I got myself a few snacks for the day and then headed to the workshop location for set-up. Anxiety kicked in again. Once all the materials were out of the car, we had to start setting up. As the workshops were up to us to run, our trusty course supervisors were attempting to stand back and let us organise things. We weren’t given directions as to what needed to happen next, or what things should go where. An overall group leader hadn’t been decided on, so we were all standing around, debating what should be done. Eventually, I picked up a variety of things and started dividing them out amongst the tables. Other women started over jobs. Before we knew it, it was 10:20am, and women were arriving with their children. We (well, I) attempted to ignore them, keeping my eyes to the floor, continuing to organise materials, looking at the schedule and talking to my fellow group members about various activities. ‘Who should run the name game?’ ‘Where should the round robin be placed?’ Our group was looking after the women without children, and those women with children in the 0 – 2 years bracket (those a little too young to participate), but it soon became obvious that the group gathering around us were women with children aged 6 – 12. Our participants were starting to get a little tetchy, seeing that things weren’t quite under control, and that we weren’t quite ready to start at 10:30am, as had been promised (but, hey, this is Ireland, people never start anything on time here – except buses – so, what could they really expect?). We ran around, checking with people, until it became obvious that the age groups we had been expecting were different from the ones that had been organised. Things were put right again, and we were given our group of 10 – 12 women, plus one 2 year old boy with blonde cherub curls and a darling 1 year old girl with the biggest blue eyes seen this side of Hobbiton.
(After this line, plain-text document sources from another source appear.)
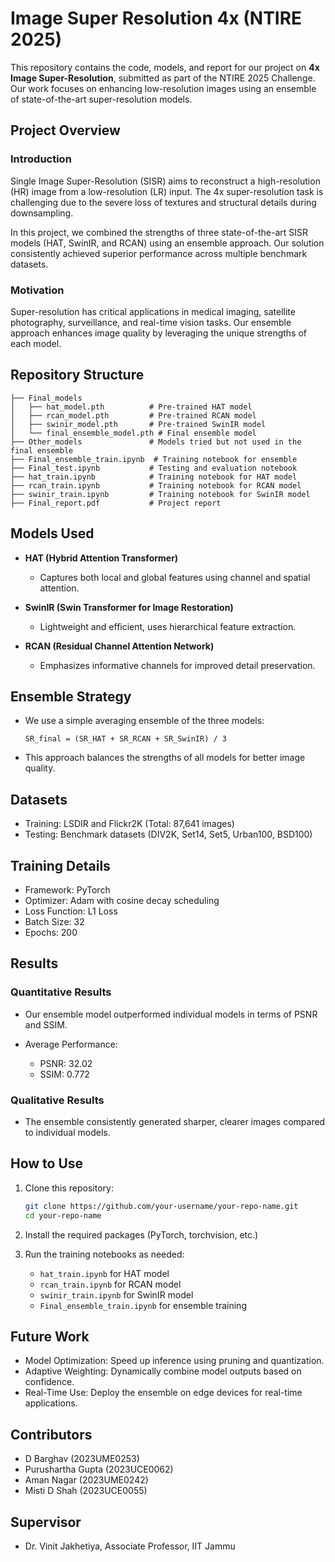 # Image Super Resolution 4x (NTIRE 2025)

This repository contains the code, models, and report for our project on **4x Image Super-Resolution**, submitted as part of the NTIRE 2025 Challenge. Our work focuses on enhancing low-resolution images using an ensemble of state-of-the-art super-resolution models.

## Project Overview

### Introduction

Single Image Super-Resolution (SISR) aims to reconstruct a high-resolution (HR) image from a low-resolution (LR) input. The 4x super-resolution task is challenging due to the severe loss of textures and structural details during downsampling.

In this project, we combined the strengths of three state-of-the-art SISR models (HAT, SwinIR, and RCAN) using an ensemble approach. Our solution consistently achieved superior performance across multiple benchmark datasets.

### Motivation

Super-resolution has critical applications in medical imaging, satellite photography, surveillance, and real-time vision tasks. Our ensemble approach enhances image quality by leveraging the unique strengths of each model.

## Repository Structure

```
├── Final_models
│   ├── hat_model.pth          # Pre-trained HAT model
│   ├── rcan_model.pth         # Pre-trained RCAN model
│   ├── swinir_model.pth       # Pre-trained SwinIR model
│   └── final_ensemble_model.pth # Final ensemble model
├── Other_models               # Models tried but not used in the final ensemble
├── Final_ensemble_train.ipynb  # Training notebook for ensemble
├── Final_test.ipynb           # Testing and evaluation notebook
├── hat_train.ipynb            # Training notebook for HAT model
├── rcan_train.ipynb           # Training notebook for RCAN model
├── swinir_train.ipynb         # Training notebook for SwinIR model
├── Final_report.pdf           # Project report
```

## Models Used

* **HAT (Hybrid Attention Transformer)**

  * Captures both local and global features using channel and spatial attention.
* **SwinIR (Swin Transformer for Image Restoration)**

  * Lightweight and efficient, uses hierarchical feature extraction.
* **RCAN (Residual Channel Attention Network)**

  * Emphasizes informative channels for improved detail preservation.

## Ensemble Strategy

* We use a simple averaging ensemble of the three models:

  ```
  SR_final = (SR_HAT + SR_RCAN + SR_SwinIR) / 3
  ```
* This approach balances the strengths of all models for better image quality.

## Datasets

* Training: LSDIR and Flickr2K (Total: 87,641 images)
* Testing: Benchmark datasets (DIV2K, Set14, Set5, Urban100, BSD100)

## Training Details

* Framework: PyTorch
* Optimizer: Adam with cosine decay scheduling
* Loss Function: L1 Loss
* Batch Size: 32
* Epochs: 200

## Results

### Quantitative Results

* Our ensemble model outperformed individual models in terms of PSNR and SSIM.
* Average Performance:

  * PSNR: 32.02
  * SSIM: 0.772

### Qualitative Results

* The ensemble consistently generated sharper, clearer images compared to individual models.

## How to Use

1. Clone this repository:

   ```bash
   git clone https://github.com/your-username/your-repo-name.git
   cd your-repo-name
   ```
2. Install the required packages (PyTorch, torchvision, etc.)
3. Run the training notebooks as needed:

   * `hat_train.ipynb` for HAT model
   * `rcan_train.ipynb` for RCAN model
   * `swinir_train.ipynb` for SwinIR model
   * `Final_ensemble_train.ipynb` for ensemble training

## Future Work

* Model Optimization: Speed up inference using pruning and quantization.
* Adaptive Weighting: Dynamically combine model outputs based on confidence.
* Real-Time Use: Deploy the ensemble on edge devices for real-time applications.

## Contributors

* D Barghav (2023UME0253)
* Purushartha Gupta (2023UCE0062)
* Aman Nagar (2023UME0242)
* Misti D Shah (2023UCE0055)

## Supervisor

* Dr. Vinit Jakhetiya, Associate Professor, IIT Jammu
The mix-up with age groups and materials meant that I hadn’t had a chance to check with my group who was doing what and in what order. I asked one of the ladies in my group if she would run our first activity, a name game. She said yes, but then started off on a tangent about all the singing and dancing games she had for us to play. I said that was great, but what about the name game? She said she would like to give us a singing game to play. Before things got completely off schedule only a minute into the workshop, and showing my control freak side perhaps a little too early in the day, I took over and ran a quick name game. It was possibly too quick and too rushed, due to the fact that I hadn’t planned to do it, and that I was anxious about how things were going to be organised from then on, but, at least we had started going.
I then handed back to my original assistant. She started to show us a very simple song and dance call and response routine. It was completely different from the schedule that had been agreed upon on Thursday night, but as the aim of the activities was just to get people loosening up and moving, I decided not to get too precious about the whole thing, and just joined in. It turned out to be great fun, and a good starting exercise, because everyone was working as a group, and had to give up their inhibitions, trust what was happening, and not worry about the purpose and meaning of it all (or was that just me? No, I’m sure it applied to everyone…). Afterwards, I quickly ran through the planned games, and we ended with another song and dance.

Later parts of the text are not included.